Welche Chancen haben die Leitbild-Vorschläge, tatsächlich umgesetzt zu werden?
Viele unserer Vorschläge und Konzepte müssen über den Rat verabschiedet werden, bevor die Verwaltung sie dann umsetzen kann. Aber es gibt auch andere Wege, zum Beispiel direkt mit der Verwaltung zu kommunizieren. So haben wir im Stadtentwicklungsamt unsere “Rechtsrheinischen Perspektiven” vorgestellt und konnten dort bislang unsere Ideen gut einbringen. Wir sind auch in der Lenkungsgruppe für den städtebaulichen Masterplan. Wir bringen Vorschläge ein,  überprüfen und kommentieren die Umsetzung der Maßnahmen.

Gibt es auch Widerstände seitens der Stadt?
Es fehlt eine Stelle, die unsere sechs Leitbildgruppen koordiniert und den Kontakt mit der Verwaltung herstellt. Eine Stelle, die Öffentlichkeitsarbeit betreibt. Das wäre die Aufgabe eines Leitbildbeauftragten, doch die dauerhafte Installation eines solchen ist immer wieder gescheitert. Das ist schade und von Nachteil für unseren Bürgerbeteiligungsprozess.

Selten äußert sich die Leitbildgruppe so deutlich, wie in dem offenen Brief, den sie kürzlich an den Oberbürgermeister und die Fraktionen gerichtet hat. Sie beziehen darin klar Stellung für einen Verbleib des Ingenieurwissenschaftlichen Zentrum der Fachhochschule in Deutz – und damit gegen den Umzug nach Bayenthal.
Normalerweise arbeiten wir eher an Leitlinien für die Stadtentwicklung, weniger an Einzelprojekten. Aber in unseren Entwicklungsleitlinien für das Rechtsrheinische war das ein wichtiges Thema – dass aus stadtstrukturpolitischen Gründen die FH in Deutz bleibt. Das sehen wir auch weiterhin so. Ein Wegzug des IWZ wäre für das Rechtsrheinische fatal.

Wenn Sie sich für mehr Bürgerbeteiligung stark machen – ist Köln da  auf dem richtigen Weg?
Wir haben in Köln viele so genannte „Top-Down“-Prozesse in der Bürgerbeteiligung: Es wird etwas von oben vorgegeben, an dem man sich unten beteiligen kann.
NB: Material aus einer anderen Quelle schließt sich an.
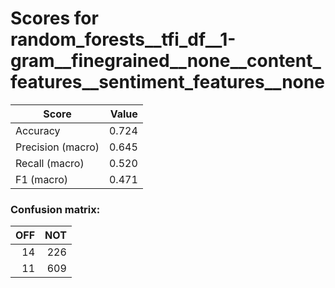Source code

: # Scores for random_forests__tfi_df__1-gram__finegrained__none__content_features__sentiment_features__none
|      Score      |Value|
|-----------------|----:|
|Accuracy         |0.724|
|Precision (macro)|0.645|
|Recall (macro)   |0.520|
|F1 (macro)       |0.471|

### Confusion matrix:
|OFF|NOT|
|--:|--:|
| 14|226|
| 11|609|
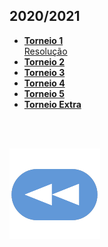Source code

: ## 2020/2021
* [**Torneio 1**](t1-2021.md)
<br>  [Resolução](t1-2021-res.py)
* [**Torneio 2**]()
* [**Torneio 3**]()
* [**Torneio 4**]()
* [**Torneio 5**]()
* [**Torneio Extra**]()

<br><br>

[![retroceder](https://raw.githubusercontent.com/David81820/Recursos-LCC/main/Rewind.png)](https://david81820.github.io/Recursos-LCC/2ano/2sem/LA2)
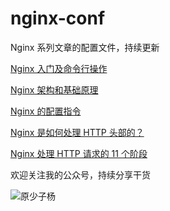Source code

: # nginx-conf
Nginx 系列文章的配置文件，持续更新

[Nginx 入门及命令行操作](https://iziyang.github.io/2020/03/10/1-nginx/)

[Nginx 架构和基础原理](https://iziyang.github.io/2020/03/22/2-nginx/)

[Nginx 的配置指令](https://iziyang.github.io/2020/04/06/3-nginx/)

[Nginx 是如何处理 HTTP 头部的？](https://iziyang.github.io/2020/04/08/4-nginx/)

[Nginx 处理 HTTP 请求的 11 个阶段](https://iziyang.github.io/2020/04/12/5-nginx/)

欢迎关注我的公众号，持续分享干货

![原少子杨](https://s3plus.meituan.net/v1/mss_f32142e8d47149129e9550e929704625/yzz-test-image/20191218223127)
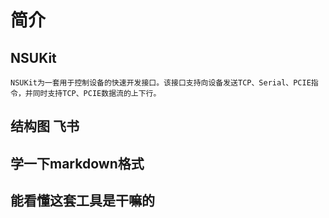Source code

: # 简介

<div style="position: fixed; top: 90%; left: 90%">
<a href="#目录" style="text-decoration: none; display: none">返回目录</a>
</div>

## NSUKit
    NSUKit为一套用于控制设备的快速开发接口。该接口支持向设备发送TCP、Serial、PCIE指令，并同时支持TCP、PCIE数据流的上下行。
## 结构图 飞书
## 学一下markdown格式
## 能看懂这套工具是干嘛的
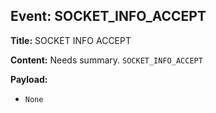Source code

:## Event: SOCKET_INFO_ACCEPT

**Title:** SOCKET INFO ACCEPT

**Content:**
Needs summary.
`SOCKET_INFO_ACCEPT`

**Payload:**
- `None`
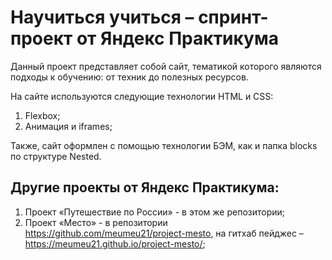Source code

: # Научиться учиться – спринт-проект от Яндекс Практикума

Данный проект представляет собой сайт, тематикой которого являются подходы к обучению: от техник до полезных ресурсов.

На сайте используются следующие технологии HTML и CSS:
1. Flexbox;
2. Анимация и iframes;

Также, сайт оформлен с помощью технологии БЭМ, как и папка blocks по структуре Nested.


## Другие проекты от Яндекс Практикума:
1. Проект «Путешествие по России» - в этом же репозитории;
2. Проект «Место» - в репозитории https://github.com/meumeu21/project-mesto, на гитхаб пейджес – https://meumeu21.github.io/project-mesto/;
Was uns noch fehlt, ist der Weg andersherum – eine verbindliche Möglichkeit oder Stelle für all die Initaitiven, die es in Köln gibt, ihre Vorschläge in die Verwaltung einzubringen. Dieser Weg ist nicht immer klar geregelt. Wenn sich also Bürger bei der Gestaltung der Brachen einbringen wollen, ist es sehr unklar, wie sie das genau tun können, wie also diese so genannten „Bottom-Up“-Prozesse laufen können.
Das Bewusstsein seitens der Stadt dafür entsteht aber langsam. Gezwungenermaßen. Denn wenn es keinen Konsens mit den Bürgern gibt, wenn Entscheidungen für Großbauprojekte ohne Beteiligung der Bürger getroffen werden sollen – wie im Fall Helios in Ehrenfeld – dann kann es zu Bauverzögerungen, zu großen Verlusten für die Beteiligten führen. Siehe auch der Baustopp bei Stuttgart 21. Keine Stadt kann es sich leisten, die Bürger abzublocken – gerade jetzt nicht. Im Moment ist das Bedürfnis der Menschen, mitzugestalten, enorm groß.

Sie sind jetzt 10 Jahre „Leitbildlerin“. Wann werden Sie dieses ehrenamtliche Engagement beenden?
2020, wenn der Leitbildprozess abgeschlossen ist. Dann gehe ich in Rente.